Il giovane di ventisei anni con lo sguardo nascosto dagli occhiali da sole narra in un’intervista esclusiva a France presse la sua via crucis. In Cecenia l’omosessualità è completamente tabù, il coming out è inconcepibile, si è costretti a dissimulare, è una questione di sopravvivenza. Se si viene a sapere che sei gay non sei solo tu ad essere in pericolo, ma anche la tua famiglia, ammazzano la gente semplicemente sulla base del sentito dire.
A Grozny la comunità gay vive in una sottocultura chiusa, ai limiti della paranoia. Ogni nuovo incontro deve essere garantito da amici comuni. Ma sono molto pochi quelli che corrono il rischio d’incontrarsi. La vita quotidiana dei gay si è trasformata, però in un vero e proprio inferno l’inverno scorso.
Il corpo di uno di loro è stato trovato legato e nudo. L’uomo è stato trovato violentato e ammazzato, ricorda che era uno studente che lavorava nella borsa nera. “L’epoca delle persecuzioni era iniziata. A poco, a poco i gay hanno cominciato a sparire”, afferma. Era una cosa sistematica. La polizia cecena servendosi della foto trovate nel telefonino di uno o sul computer d’un altro, ha trovato facilmente i membri della minuscola comunità GLBT locale in cui tutti si conoscevano.

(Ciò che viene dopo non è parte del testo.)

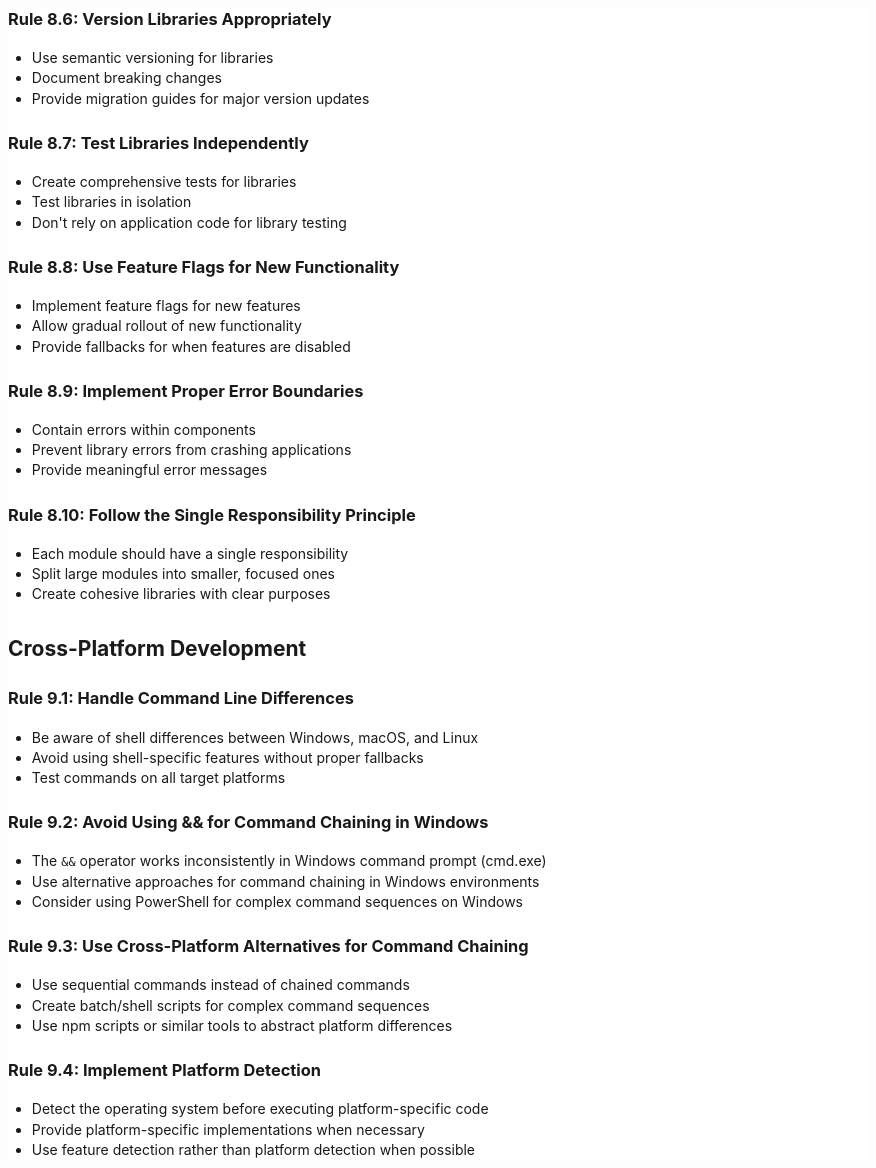 ### Rule 8.6: Version Libraries Appropriately
- Use semantic versioning for libraries
- Document breaking changes
- Provide migration guides for major version updates

### Rule 8.7: Test Libraries Independently
- Create comprehensive tests for libraries
- Test libraries in isolation
- Don't rely on application code for library testing

### Rule 8.8: Use Feature Flags for New Functionality
- Implement feature flags for new features
- Allow gradual rollout of new functionality
- Provide fallbacks for when features are disabled

### Rule 8.9: Implement Proper Error Boundaries
- Contain errors within components
- Prevent library errors from crashing applications
- Provide meaningful error messages

### Rule 8.10: Follow the Single Responsibility Principle
- Each module should have a single responsibility
- Split large modules into smaller, focused ones
- Create cohesive libraries with clear purposes

## Cross-Platform Development

### Rule 9.1: Handle Command Line Differences
- Be aware of shell differences between Windows, macOS, and Linux
- Avoid using shell-specific features without proper fallbacks
- Test commands on all target platforms

### Rule 9.2: Avoid Using && for Command Chaining in Windows
- The `&&` operator works inconsistently in Windows command prompt (cmd.exe)
- Use alternative approaches for command chaining in Windows environments
- Consider using PowerShell for complex command sequences on Windows

### Rule 9.3: Use Cross-Platform Alternatives for Command Chaining
- Use sequential commands instead of chained commands
- Create batch/shell scripts for complex command sequences
- Use npm scripts or similar tools to abstract platform differences

### Rule 9.4: Implement Platform Detection
- Detect the operating system before executing platform-specific code
- Provide platform-specific implementations when necessary
- Use feature detection rather than platform detection when possible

Meglio jadista piuttosto che omosessuale
Azmad, era molto discreto e non usciva mai con i ceceni per motivi di prudenza, ma una sua foto è stata trovata su un telefonino, questo gli è costato un primo interrogatorio breve e non violento. Una fortuna mentre altri gay sono stati seviziati in questi ultimi mesi. Qualche giorno dopo dei poliziotti sono andati a trovarlo nel suo quartiere, si sono impossessati del suo telefonino, in cui c’era tutta la sua vita e lo hanno obbligato a dargli il suo pin. Azmad è riuscito a scappare. “Sono fuggito, perché sapevo che cosa sarebbe saltato fuori, allora sarebbe emerso tutto, chi sono davvero.”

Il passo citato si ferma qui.